The Bush administration ordered the retrieval and destruction of the manuals, and the US Southern Command advised Latin American governments that the handbooks did not represent official US policy. However, the whole episode was treated as an isolated incident. The individuals responsible for writing and teaching the lesson plans were not disciplined, nor were the authors and instructors who believed teaching human rights violations was consistent with US policy retrained.
Indeed, aspects of the manuals that violate human rights standards and democratic principles were never even commented upon in the 1991-92 investigation, the 1996 Pentagon press release, or the School of the Americas' response to public inquiries. In 1992, the Office of the Assistant to the Secretary of Defense for Intelligence Oversight did issue recommendations that "the Joint Staff should establish a policy to ensure that intelligence and counterintelligence training for foreign military personnel by Combatant Commands is consistent with US and DoD [Department of Defense] policy," and that training materials should go through proper channels for approval. However, the 1997 Inspector General's report states that these recommendations, issued as a memo, had little or no impact. In three agencies it was sent to, there was no record of it having even been received. In three others, it was received but did not result in any increase or oversight of foreign military and intelligence training.
The 1997 Inspector General's report continues to skirt the real problems raised by the manuals. While the report concludes that the lesson plans and manuals somehow escaped oversight and could not be read because they were in English, Rep. Kennedy's own investigation reveals these claims to be mere excuses. Kennedy's report states that SOA instructors sent their lesson plans to Fort Huachuca and to at least two offices in Washington to be reviewed. Moreover, the materials were approved for use in English before being translated in Spanish.
The slow, piecemeal surfacing of these manuals and the limited investigations at each point suggest that there may be many other inappropriate training manuals still in circulation. Materials from the most intense days of the Cold War in the 1960s, which should never have been created in the first place, kept on being repackaged and reused despite a series of scandals and investigations that should have prompted a thorough revision of all materials and retraining of the US military and intelligence personnel involved in drafting such materials or failing to provide proper oversight.

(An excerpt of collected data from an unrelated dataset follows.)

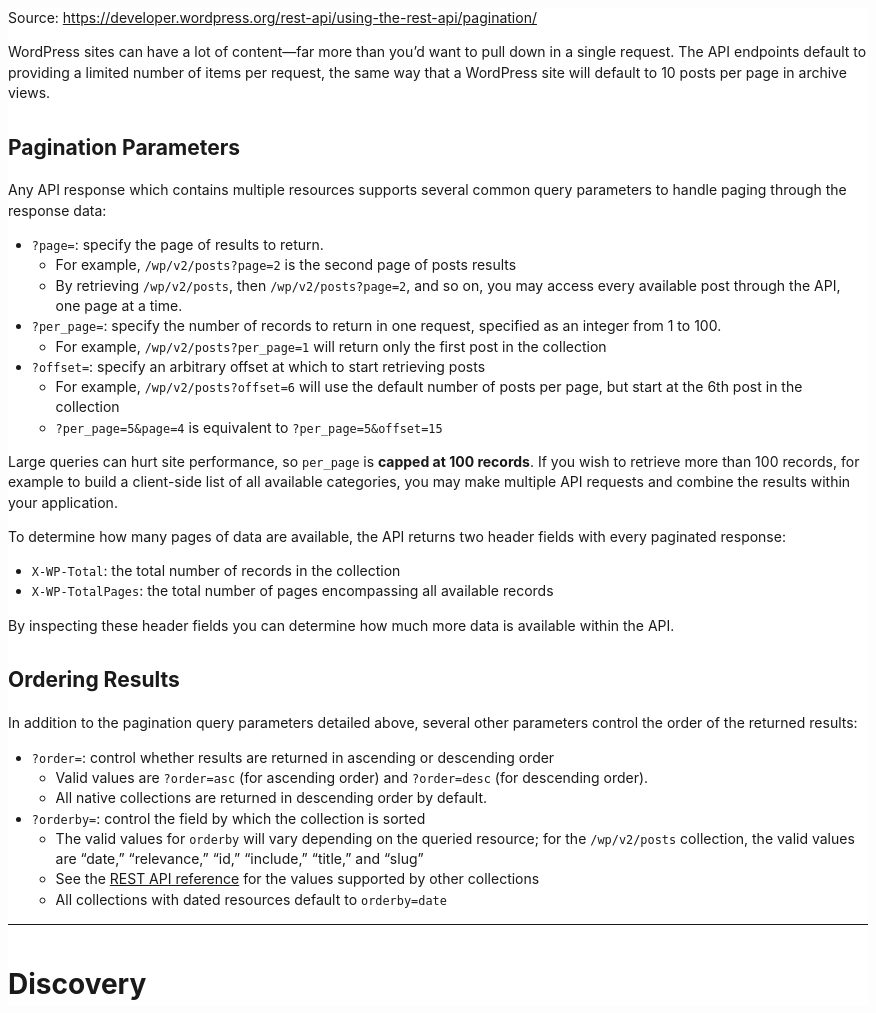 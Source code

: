 Source: https://developer.wordpress.org/rest-api/using-the-rest-api/pagination/

WordPress sites can have a lot of content—far more than you’d want to pull down in a single request. The API endpoints default to providing a limited number of items per request, the same way that a WordPress site will default to 10 posts per page in archive views.

## Pagination Parameters

Any API response which contains multiple resources supports several common query parameters to handle paging through the response data:

- `?page=`: specify the page of results to return. 
    - For example, `/wp/v2/posts?page=2` is the second page of posts results
    - By retrieving `/wp/v2/posts`, then `/wp/v2/posts?page=2`, and so on, you may access every available post through the API, one page at a time.
- `?per_page=`: specify the number of records to return in one request, specified as an integer from 1 to 100. 
    - For example, `/wp/v2/posts?per_page=1` will return only the first post in the collection
- `?offset=`: specify an arbitrary offset at which to start retrieving posts 
    - For example, `/wp/v2/posts?offset=6` will use the default number of posts per page, but start at the 6th post in the collection
    - `?per_page=5&page=4` is equivalent to `?per_page=5&offset=15`

Large queries can hurt site performance, so `per_page` is **capped at 100 records**. If you wish to retrieve more than 100 records, for example to build a client-side list of all available categories, you may make multiple API requests and combine the results within your application.

To determine how many pages of data are available, the API returns two header fields with every paginated response:

- `X-WP-Total`: the total number of records in the collection
- `X-WP-TotalPages`: the total number of pages encompassing all available records

By inspecting these header fields you can determine how much more data is available within the API.

## Ordering Results

In addition to the pagination query parameters detailed above, several other parameters control the order of the returned results:

- `?order=`: control whether results are returned in ascending or descending order 
    - Valid values are `?order=asc` (for ascending order) and `?order=desc` (for descending order).
    - All native collections are returned in descending order by default.
- `?orderby=`: control the field by which the collection is sorted 
    - The valid values for `orderby` will vary depending on the queried resource; for the `/wp/v2/posts` collection, the valid values are “date,” “relevance,” “id,” “include,” “title,” and “slug”
    - See the [REST API reference](#rest-api/reference) for the values supported by other collections
    - All collections with dated resources default to `orderby=date`

---

# Discovery <a name="rest-api/using-the-rest-api/discovery" />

The Human Rights Violations Weren't in the AbstractThe training provided by these manuals, the lesson plans and Project X is not some abstract violation of human rights principles. These methods were actively followed by Latin American militaries, particularly in the 1970s and 1980s; in Chile and Argentina's "dirty wars" in which thousands of dissidents disappeared; by military dictatorships in Brazil, Paraguay and Uruguay; in the Central American wars, where tens of thousands of civilians were killed; and in the Andean countries, where human rights violations still abound. In most cases, the militaries being trained were actively involved not just in suppressing armed rebellion but also in repressing democratic, civic opposition.